• _WHAT THE EXERCISE ASKS_
Will you restate verbatim the lines running from the line with "- Unique identifier" to the end of the data, leaving out everything else?

————

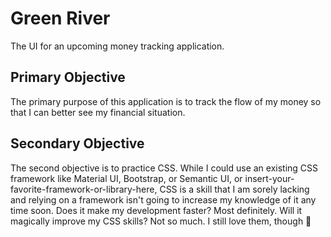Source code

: # Green River

The UI for an upcoming money tracking application.

## Primary Objective

The primary purpose of this application is to track the flow of my money so that I can better see my financial situation.

## Secondary Objective

The second objective is to practice CSS.  While I could use an existing CSS framework like Material UI, Bootstrap, or Semantic UI, or insert-your-favorite-framework-or-library-here, CSS is a skill that I am sorely lacking and relying on a framework isn't going to increase my knowledge of it any time soon.  Does it make my development faster?  Most definitely.  Will it magically improve my CSS skills?  Not so much.  I still love them, though :blue_heart:
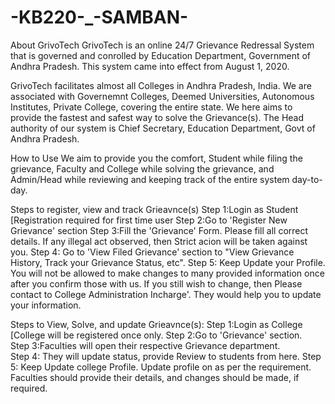 
# -KB220-_-SAMBAN-

About GrivoTech
GrivoTech is an online 24/7 Grievance Redressal System that is governed and conrolled by Education Department, Government of Andhra Pradesh. This system came into effect from August 1, 2020.
                  
GrivoTech facilitates almost all Colleges in Andhra Pradesh, India.
We are associated with Governemnt Colleges, Deemed Universities, Autonomous Institutes, Private College, covering the entire state.
We here aims to provide the fastest and safest way to solve the Grievance(s).
The Head authority of our system is Chief Secretary, Education Department, Govt of Andhra Pradesh.
      
                  
                  
How to Use
We aim to provide you the comfort, Student while filing the grievance, Faculty and College while solving the grievance, and Admin/Head while reviewing and keeping track of the     entire system day-to-day.
  
Steps to register, view and track Grieavnce(s)
  Step 1:Login as Student [Registration required for first time user
  Step 2:Go to 'Register New Grievance' section
  Step 3:Fill the 'Grievance' Form. Please fill all correct details. If any illegal act observed, then Strict acion will be taken against you. 
  Step 4: Go to 'View Filed Grievance' section to "View Grievance History, Track your Grievance Status, etc".
  Step 5: Keep Update your Profile. You will not be allowed to make changes to many provided information once after you confirm those with us. If you still wish to change, then     Please contact to College Administration Incharge'. They would help you to update your information.
  
Steps to View, Solve, and update Grieavnce(s):
  Step 1:Login as College [College will be registered once only.
  Step 2:Go to 'Grievance' section.<br>
  Step 3:Faculties will open their respective Grievance department.<br>
  Step 4:</u> They will update status, provide Review to students from here.
  Step 5:</u> Keep Update college Profile. Update profile on as per the requirement. Faculties should provide their details, and changes should be made, if required.
                
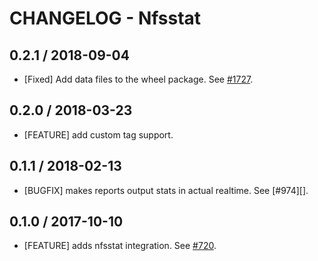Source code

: # CHANGELOG - Nfsstat

## 0.2.1 / 2018-09-04

* [Fixed] Add data files to the wheel package. See [#1727](https://github.com/DataDog/integrations-core/pull/1727).

## 0.2.0 / 2018-03-23

* [FEATURE] add custom tag support.

## 0.1.1 / 2018-02-13

* [BUGFIX] makes reports output stats in actual realtime. See [#974][].

## 0.1.0 / 2017-10-10

* [FEATURE] adds nfsstat integration. See [#720][].

<!--- The following link definition list is generated by PimpMyChangelog --->
[#720]: https://github.com/DataDog/integrations-core/issues/720
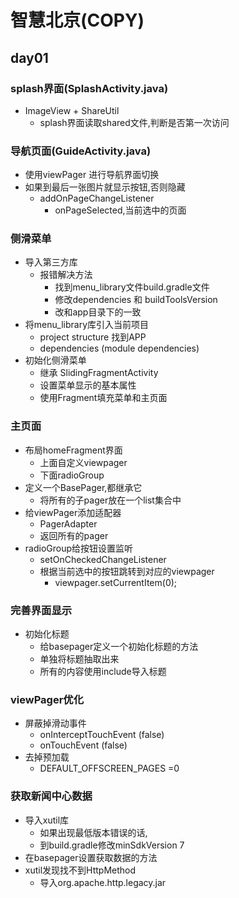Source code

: # 智慧北京(COPY)

## day01

### splash界面(SplashActivity.java)
- ImageView + ShareUtil
  - splash界面读取shared文件,判断是否第一次访问

### 导航页面(GuideActivity.java)
- 使用viewPager 进行导航界面切换
- 如果到最后一张图片就显示按钮,否则隐藏
  - addOnPageChangeListener
    - onPageSelected,当前选中的页面

### 侧滑菜单
- 导入第三方库
  - 报错解决方法
    - 找到menu_library文件build.gradle文件
    - 修改dependencies 和 buildToolsVersion
    - 改和app目录下的一致
 - 将menu_library库引入当前项目
   - project structure 找到APP
   - dependencies (module dependencies)
 - 初始化侧滑菜单
   - 继承 SlidingFragmentActivity
   - 设置菜单显示的基本属性
   - 使用Fragment填充菜单和主页面

### 主页面
  - 布局homeFragment界面
    - 上面自定义viewpager
    - 下面radioGroup
   - 定义一个BasePager,都继承它
     - 将所有的子pager放在一个list集合中
   - 给viewPager添加适配器
      - PagerAdapter
      - 返回所有的pager
  - radioGroup给按钮设置监听
    - setOnCheckedChangeListener
    - 根据当前选中的按钮跳转到对应的viewpager
      - viewpager.setCurrentItem(0);

### 完善界面显示
  - 初始化标题
    - 给basepager定义一个初始化标题的方法
    - 单独将标题抽取出来
    - 所有的内容使用include导入标题

### viewPager优化
  - 屏蔽掉滑动事件
    - onInterceptTouchEvent (false)
    - onTouchEvent (false)
  - 去掉预加载
    - DEFAULT_OFFSCREEN_PAGES =0

### 获取新闻中心数据
  - 导入xutil库
    - 如果出现最低版本错误的话,
    - 到build.gradle修改minSdkVersion 7
  - 在basepager设置获取数据的方法
  - xutil发现找不到HttpMethod
    - 导入org.apache.http.legacy.jar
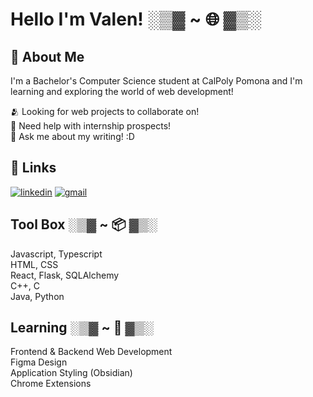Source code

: # Hello I'm Valen! ░▒▓ ~ 🌐 ▓▒░      

## 📡 About Me
I'm a Bachelor's Computer Science student at CalPoly Pomona and I'm learning and exploring the world of web development!

🫂 Looking for web projects to collaborate on!       
📨 Need help with internship prospects!      
📝 Ask me about my writing! :D      

## 🔗 Links
[![linkedin](https://img.shields.io/badge/linkedin-0A66C2?style=for-the-badge&logo=linkedin&logoColor=white)](https://www.linkedin.com/in/vdeleon-ca/)
[![gmail](https://img.shields.io/badge/Gmail-D14836?style=for-the-badge&logo=gmail&logoColor=white)](valeriedeleon4521@gmail.com)

## Tool Box ░▒▓ ~ 📦 ▓▒░
Javascript, Typescript     
HTML, CSS    
React, Flask, SQLAlchemy    
C++, C    
Java, Python
## Learning ░▒▓ ~ 🌱 ▓▒░     
Frontend & Backend Web Development     
Figma Design               
Application Styling (Obsidian)  
Chrome Extensions  
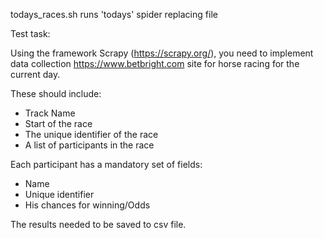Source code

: todays_races.sh runs 'todays' spider replacing file


Test task:

Using the framework Scrapy (https://scrapy.org/), you need to implement data collection 
https://www.betbright.com site for horse racing for the current day.

These should include:

- Track Name
- Start of the race
- The unique identifier of the race
- A list of participants in the race

Each participant has a mandatory set of fields:

- Name
- Unique identifier
- His chances for winning/Odds

The results needed to be saved to csv file.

————

• _RESULT_
- Unique identifier
- His chances for winning/Odds

The results needed to be saved to csv file.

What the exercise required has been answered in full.